The examples presented in this chapter place different emphasis on the design processes as well as in user experience design. When the use cases were tested and different features of the concept were evaluated, we utilized wizard-of-Oz techniques in order to achieve an illusion of a seemingly better technical maturity level for the prototypes. This was done with Cases I and III, where the design process included the concept evaluation with target users. In Case II, with Solar Shirt concept, the aim was to communicate a design vision that integrated solar cells as part of the visual design of a wearable item to a wide audience. Here, special attention was paid to get the visual design, material selections, and overall appearance to ensure the final garment appeared polished. This affected the user experience design, which was driven toward luxurious and aesthetic factors.

It is hoped that the examples presented in this chapter provide inspiration for the user experience design work in the domain of smart clothing and wearables. The presented case studies can be used as examples of design processes where each has a different emphasis and reflects different aspects of user experience design.

12.7 Summary

User experience (UX) design considers both utilitarian and hedonic aspects of the design. Functionality and selected use cases largely define the priority and balance of utilitarian and hedonic UX design. Utilitarian aspects are addressed especially through usability and accessibility aspects. Polished designs and material selections affect largely to the hedonic side of the user experience with the prototypes.

This chapter has presented three examples of designing smart clothes and wearables. The examples address different form factors and domains of use, namely ice-hockey gear with sensors attached (Concept 1), a coat-integrating solar cells for energy harvesting (Concept 2), and a smart handbag with an integrated display (Concept 3). These concepts have been designed and evaluated with different methodological approaches and emphasis in the design process.
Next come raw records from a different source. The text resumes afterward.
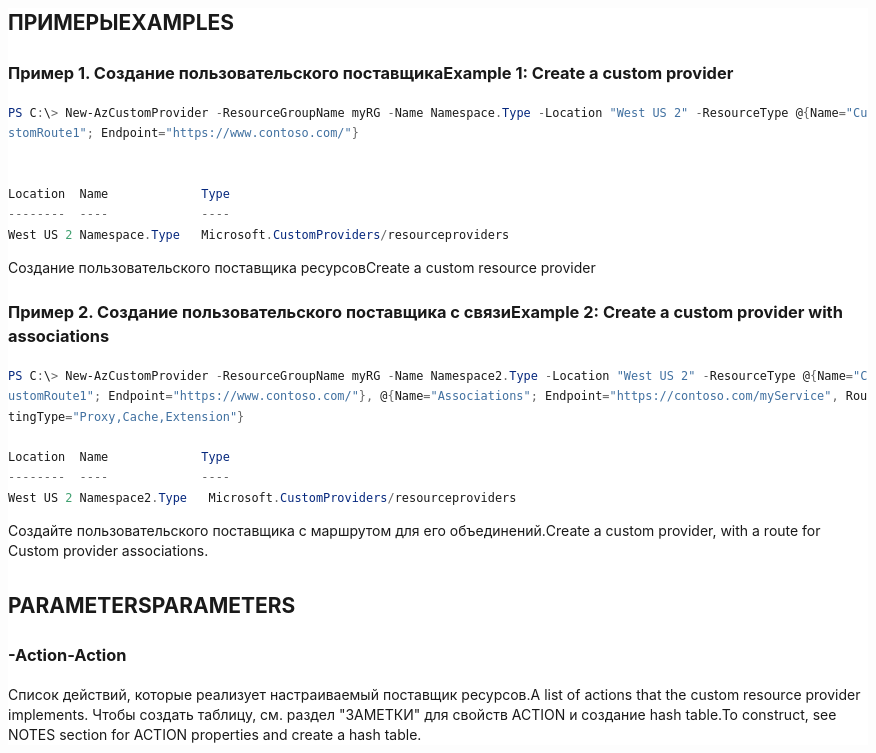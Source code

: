## <span data-ttu-id="4952f-107">ПРИМЕРЫ</span><span class="sxs-lookup"><span data-stu-id="4952f-107">EXAMPLES</span></span>

### <span data-ttu-id="4952f-108">Пример 1. Создание пользовательского поставщика</span><span class="sxs-lookup"><span data-stu-id="4952f-108">Example 1: Create a custom provider</span></span>
```powershell
PS C:\> New-AzCustomProvider -ResourceGroupName myRG -Name Namespace.Type -Location "West US 2" -ResourceType @{Name="CustomRoute1"; Endpoint="https://www.contoso.com/"}


Location  Name             Type
--------  ----             ----
West US 2 Namespace.Type   Microsoft.CustomProviders/resourceproviders
```

<span data-ttu-id="4952f-109">Создание пользовательского поставщика ресурсов</span><span class="sxs-lookup"><span data-stu-id="4952f-109">Create a custom resource provider</span></span>

### <span data-ttu-id="4952f-110">Пример 2. Создание пользовательского поставщика с связи</span><span class="sxs-lookup"><span data-stu-id="4952f-110">Example 2: Create a custom provider with associations</span></span>
```powershell
PS C:\> New-AzCustomProvider -ResourceGroupName myRG -Name Namespace2.Type -Location "West US 2" -ResourceType @{Name="CustomRoute1"; Endpoint="https://www.contoso.com/"}, @{Name="Associations"; Endpoint="https://contoso.com/myService", RoutingType="Proxy,Cache,Extension"}

Location  Name             Type
--------  ----             ----
West US 2 Namespace2.Type   Microsoft.CustomProviders/resourceproviders
```

<span data-ttu-id="4952f-111">Создайте пользовательского поставщика с маршрутом для его объединений.</span><span class="sxs-lookup"><span data-stu-id="4952f-111">Create a custom provider, with a route for Custom provider associations.</span></span>

## <span data-ttu-id="4952f-112">PARAMETERS</span><span class="sxs-lookup"><span data-stu-id="4952f-112">PARAMETERS</span></span>

### <span data-ttu-id="4952f-113">-Action</span><span class="sxs-lookup"><span data-stu-id="4952f-113">-Action</span></span>
<span data-ttu-id="4952f-114">Список действий, которые реализует настраиваемый поставщик ресурсов.</span><span class="sxs-lookup"><span data-stu-id="4952f-114">A list of actions that the custom resource provider implements.</span></span>
<span data-ttu-id="4952f-115">Чтобы создать таблицу, см. раздел "ЗАМЕТКИ" для свойств ACTION и создание hash table.</span><span class="sxs-lookup"><span data-stu-id="4952f-115">To construct, see NOTES section for ACTION properties and create a hash table.</span></span>
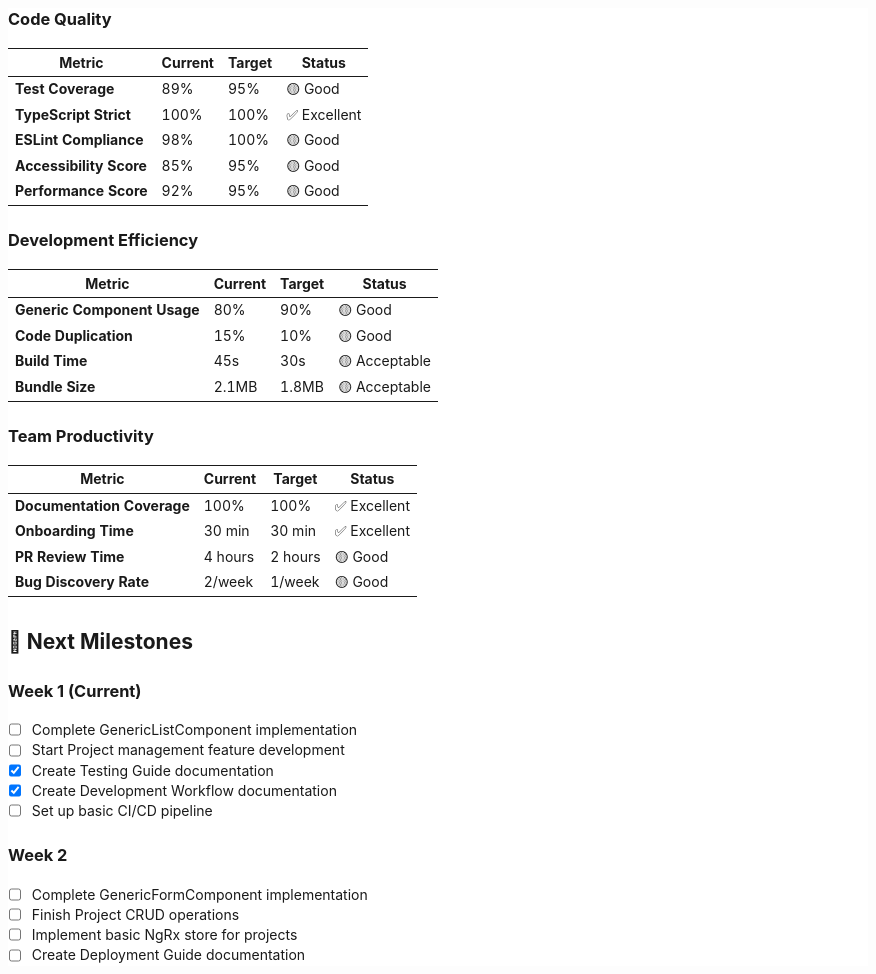### Code Quality

| Metric | Current | Target | Status |
|--------|---------|--------|--------|
| **Test Coverage** | 89% | 95% | 🟡 Good |
| **TypeScript Strict** | 100% | 100% | ✅ Excellent |
| **ESLint Compliance** | 98% | 100% | 🟡 Good |
| **Accessibility Score** | 85% | 95% | 🟡 Good |
| **Performance Score** | 92% | 95% | 🟡 Good |

### Development Efficiency

| Metric | Current | Target | Status |
|--------|---------|--------|--------|
| **Generic Component Usage** | 80% | 90% | 🟡 Good |
| **Code Duplication** | 15% | 10% | 🟡 Good |
| **Build Time** | 45s | 30s | 🟡 Acceptable |
| **Bundle Size** | 2.1MB | 1.8MB | 🟡 Acceptable |

### Team Productivity

| Metric | Current | Target | Status |
|--------|---------|--------|--------|
| **Documentation Coverage** | 100% | 100% | ✅ Excellent |
| **Onboarding Time** | 30 min | 30 min | ✅ Excellent |
| **PR Review Time** | 4 hours | 2 hours | 🟡 Good |
| **Bug Discovery Rate** | 2/week | 1/week | 🟡 Good |

## 🎯 Next Milestones

### Week 1 (Current)

- [ ] Complete GenericListComponent implementation
- [ ] Start Project management feature development
- [x] Create Testing Guide documentation
- [x] Create Development Workflow documentation
- [ ] Set up basic CI/CD pipeline

### Week 2

- [ ] Complete GenericFormComponent implementation
- [ ] Finish Project CRUD operations
- [ ] Implement basic NgRx store for projects
- [ ] Create Deployment Guide documentation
The user experience design goals have an effect on what steps are emphasized in the design process and how polished the final prototypes are. To gain more reliable assessment of the user experience design, the concepts and prototypes should be evaluated with users in the real life use context. With smart clothes and wearables, for instance the wearability and social acceptability can be better assessed in-the-wild. The design process examples presented in this chapter seek to provide hands-on background information and inspiration for researchers and practitioners working on user experience design of smart clothes and wearables.